Nello specifico, il 65% delle persone che ne soffrono lamenta palpitazioni, il 50% percepisce uno stato di forte spossatezza, il 19% risente di capogiri, il 12% si trova in uno stato d’ansia, il 43% percepisce forte affanno, il 30% ha una sensazione di malessere, il 12% ha dolori al petto.

La frequenza e l’intensità di questi sintomi variano enormemente da persona a persona. I sintomi posso variare ampiamente nel paziente stesso col tempo.

Tuttavia, ci sono anche alcune persone in cui la Fibrillazione Atriale passa inosservata, in modo silente e asintomatico. La Fibrillazione Atriale asintomatica è particolarmente pericolosa perché la persona che ne soffre non ha sintomi. Naturalmente soffrirne senza saperlo vuol dire non curarla, aumentando notevolmente il rischio ICTUS. Oltre il 90% degli episodi di Fibrillazione Atriale è asintomatico e in circa il 30% dei pazienti viene diagnosticato incidentalmente quando è ricoverato in ospedale per altre ragioni, incluso l’ICTUS.

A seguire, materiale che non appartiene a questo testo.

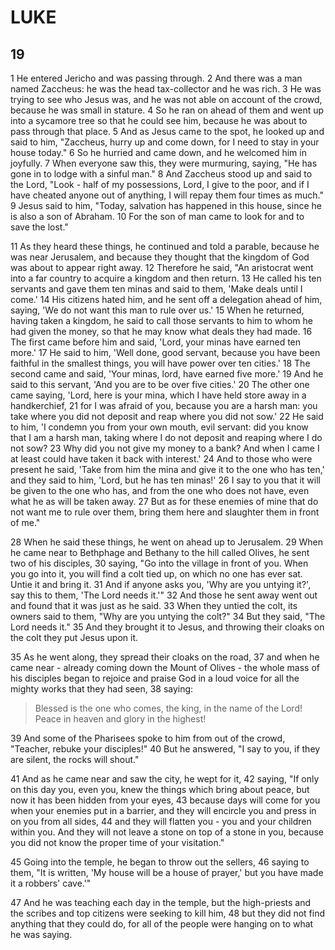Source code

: # LUKE

## 19

1 He entered Jericho and was passing through. 2 And there was a man named Zaccheus: he was the head tax-collector and he was rich. 3 He was trying to see who Jesus was, and he was not able on account of the crowd, because he was small in stature. 4 So he ran on ahead of them and went up into a sycamore tree so that he could see him, because he was about to pass through that place. 5 And as Jesus came to the spot, he looked up and said to him, "Zaccheus, hurry up and come down, for I need to stay in your house today." 6 So he hurried and came down, and he welcomed him in joyfully. 7 When everyone saw this, they were murmuring, saying, "He has gone in to lodge with a sinful man." 8 And Zaccheus stood up and said to the Lord, "Look - half of my possessions, Lord, I give to the poor, and if I have cheated anyone out of anything, I will repay them four times as much." 9 Jesus said to him, "Today, salvation has happened in this house, since he is also a son of Abraham. 10 For the son of man came to look for and to save the lost."

11 As they heard these things, he continued and told a parable, because he was near Jerusalem, and because they thought that the kingdom of God was about to appear right away. 12 Therefore he said, "An aristocrat went into a far country to acquire a kingdom and then return. 13 He called his ten servants and gave them ten minas and said to them, 'Make deals until I come.' 14 His citizens hated him, and he sent off a delegation ahead of him, saying, 'We do not want this man to rule over us.' 15 When he returned, having taken a kingdom, he said to call those servants to him to whom he had given the money, so that he may know what deals they had made. 16 The first came before him and said, 'Lord, your minas have earned ten more.' 17 He said to him, 'Well done, good servant, because you have been faithful in the smallest things, you will have power over ten cities.' 18 The second came and said, 'Your minas, lord, have earned five more.' 19 And he said to this servant, 'And you are to be over five cities.' 20 The other one came saying, 'Lord, here is your mina, which I have held store away in a handkerchief, 21 for I was afraid of you, because you are a harsh man: you take where you did not deposit and reap where you did not sow.' 22 He said to him, 'I condemn you from your own mouth, evil servant: did you know that I am a harsh man, taking where I do not deposit and reaping where I do not sow? 23 Why did you not give my money to a bank? And when I came I at least could have taken it back with interest.' 24 And to those who were present he said, 'Take from him the mina and give it to the one who has ten,' and they said to him, 'Lord, but he has ten minas!' 26 I say to you that it will be given to the one who has, and from the one who does not have, even what he as will be taken away. 27 But as for these enemies of mine that do not want me to rule over them, bring them here and slaughter them in front of me." 

28 When he said these things, he went on ahead up to Jerusalem. 29 When he came near to Bethphage and Bethany to the hill called Olives, he sent two of his disciples, 30 saying, "Go into the village in front of you. When you go into it, you will find a colt tied up, on which no one has ever sat. Untie it and bring it. 31 And if anyone asks you, 'Why are you untying it?', say this to them, 'The Lord needs it.'" 32 And those he sent away went out and found that it was just as he said. 33 When they untied the colt, its owners said to them, "Why are you untying the colt?" 34 But they said, "The Lord needs it." 35 And they brought it to Jesus, and throwing their cloaks on the colt they put Jesus upon it.

35 As he went along, they spread their cloaks on the road, 37 and when he came near - already coming down the Mount of Olives - the whole mass of his disciples began to rejoice and praise God in a loud voice for all the mighty works that they had seen, 38 saying:

> Blessed is the one who comes,
> the king, in the name of the Lord!
> Peace in heaven and glory in the highest!

39 And some of the Pharisees spoke to him from out of the crowd, "Teacher, rebuke your disciples!" 40 But he answered, "I say to you, if they are silent, the rocks will shout." 

41 And as he came near and saw the city, he wept for it, 42 saying, "If only on this day you, even you, knew the things which bring about peace, but now it has been hidden from your eyes, 43 because days will come for you when your enemies put in a barrier, and they will encircle you and press in on you from all sides, 44 and they will flatten you - you and your children within you. And they will not leave a stone on top of a stone in you, because you did not know the proper time of your visitation."

45 Going into the temple, he began to throw out the sellers, 46 saying to them, "It is written, 'My house will be a house of prayer,' but you have made it a robbers' cave.'"

47 And he was teaching each day in the temple, but the high-priests and the scribes and top citizens were seeking to kill him, 48 but they did not find anything that they could do, for all of the people were hanging on to what he was saying.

Come abbiamo già detto, ci sono persone con la Fibrillazione Atriale che non sperimentano alcun sintomo mentre altre ne ripotano diversi e altre ancora, li vedono peggiorare col tempo. Questo significa che i sintomi della Fibrillazione Atriale possono nascere col tempo.

La Fibrillazione Atriale induce un processo lento ma progressivo di rimodellamento strutturale degli atri. Lo stile di vita, altre condizioni croniche e fattori non modificabili, come l’età o la predisposizione genetica, possono causare anormalità o danni alla struttura cardiaca. I fattori di rischio modificabili, come diabete, colesterolo, obesità, ipertensione, possono essere controllati attraverso il mantenimento di una dieta equilibrata e uno stile di vita sano che include smettere di fumare e bere alcol, cercare di fare attività fisica ed evitare di avere una vita sedentaria.

COME SI RICONOSCE LA FIBRILLAZIONE ATRIALE?

Ascoltando il ritmo del cuore…

Ponendo delicatamente due dita alla base del pollice si può sentire il battito dell’arteria radiale. Si dovrebbe percepire un battito regolare, ritmico, come il ritmo di un tamburo. Se ascoltando il ritmo del cuore si notano delle pause non regolari tra un battito e un altro, non bisogna spaventarsi. È bene però ripetere questa esplorazione di irregolarità del battito, stavolta con uno misuratore di pressione specificatamente pensato anche per lo screening della Fibrillazione Atriale.

Quando si sceglie un misuratore della pressione validato anche per il monitoraggio della Fibrillazione Atriale, è molto importante considerare che la funzione per la rilevazione del battito irregolare (IHB Irregular Heart Beat) o di generiche aritmie non è idonea per il controllo della Fibrillazione Atriale. È infatti stato dimostrato che questi algoritmi non rilevano circa il 70% delle Fibrillazioni Atriali. Per questo motivo è importante dotarsi di un misuratore di pressione con uno specifico algoritmo per la rilevazione della Fibrillazione Atriale. ad esempio l’algoritmo AFIB di Microlife.

Generato il sospetto di Fibrillazione Atriale con lo screening è importante rivolgersi al proprio medico che effettuerà i necessari accertamenti, come l’elettrocardiogramma, per diagnosticare questa condizione di rischio e prescrivere i trattamenti più adeguati.

Un consiglio…

Tenere un diario della propria Fibrillazione Atriale (comprese variazioni nei sintomi, gravità e ricorrenza) è incredibilmente utile. Comprendere questi sintomi e il loro impatto sul quotidiano aiuterà il medico a raccomandare e discutere le cure più adatte alla propria condizione. Lo scopo sarà di tenere sotto controllo i sintomi e assicurare una corretta ed efficace gestione della Fibrillazione Atriale.